To Hugh Falconer   4 November [1864]1

Down

November 4th,

My dear Falconer

What a good kind friend you are. I know well that this medal must have cost you a deal of trouble.2 It is a very great honour to me, but I declare the knowledge that you and a few other friends3 have so much interested themselves on the subject is the real cream of the enjoyment to me; indeed it is to me worth far more than many medals. So accept my true and cordial thanks. I hope that I may yet have strength to do a little more work in natural science; shaky and old though I be.
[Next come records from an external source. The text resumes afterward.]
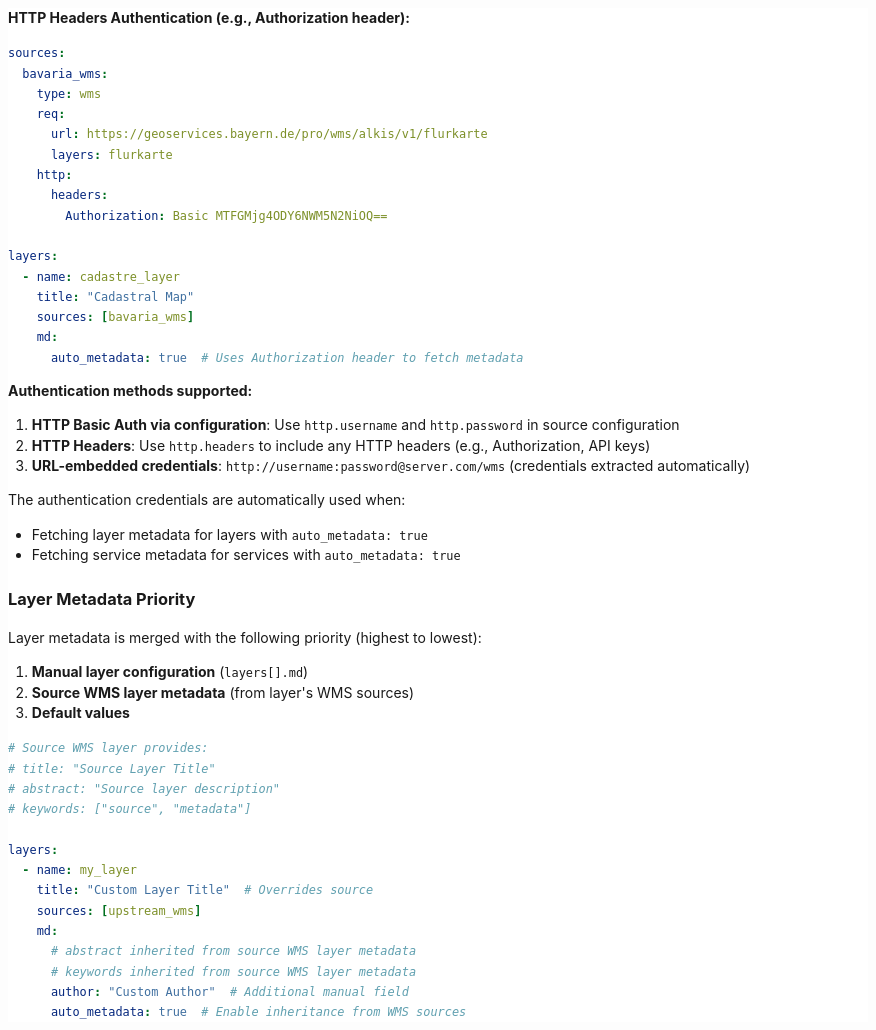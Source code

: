 **HTTP Headers Authentication (e.g., Authorization header):**

```yaml
sources:
  bavaria_wms:
    type: wms
    req:
      url: https://geoservices.bayern.de/pro/wms/alkis/v1/flurkarte
      layers: flurkarte
    http:
      headers:
        Authorization: Basic MTFGMjg4ODY6NWM5N2NiOQ==

layers:
  - name: cadastre_layer
    title: "Cadastral Map"
    sources: [bavaria_wms]
    md:
      auto_metadata: true  # Uses Authorization header to fetch metadata
```

**Authentication methods supported:**

1. **HTTP Basic Auth via configuration**: Use `http.username` and `http.password` in source configuration
2. **HTTP Headers**: Use `http.headers` to include any HTTP headers (e.g., Authorization, API keys)
3. **URL-embedded credentials**: `http://username:password@server.com/wms` (credentials extracted automatically)

The authentication credentials are automatically used when:
- Fetching layer metadata for layers with `auto_metadata: true`
- Fetching service metadata for services with `auto_metadata: true`

### Layer Metadata Priority

Layer metadata is merged with the following priority (highest to lowest):

1. **Manual layer configuration** (`layers[].md`)
2. **Source WMS layer metadata** (from layer's WMS sources)
3. **Default values**

```yaml
# Source WMS layer provides:
# title: "Source Layer Title"
# abstract: "Source layer description"
# keywords: ["source", "metadata"]

layers:
  - name: my_layer
    title: "Custom Layer Title"  # Overrides source
    sources: [upstream_wms]
    md:
      # abstract inherited from source WMS layer metadata
      # keywords inherited from source WMS layer metadata
      author: "Custom Author"  # Additional manual field
      auto_metadata: true  # Enable inheritance from WMS sources
```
I have chuckled and triumphed over your postscript about poor M. Brullé and his young pupils.4 About a week ago I had a nearly similar account from Germany and at the same time I heard of some splendid converts in such men as Leuckart, Gegenbaur &c.5 You may say what you like about yourself, but I look at a man who treats Natural History in the spirit with which you do, exactly as good for what I believe to be the truth, as a convert.6

Farewell my good friend with sincere thanks | Your true friend | Charles Darwin

The year is established by the relationship between this letter and the letter from Hugh Falconer, 3 November 186[4].
See letter from Ernst Haeckel, 26 October 1864 and n. 5. Haeckel mentioned Rudolf Leuckart and Carl Gegenbaur as being among the converts to CD’s theory.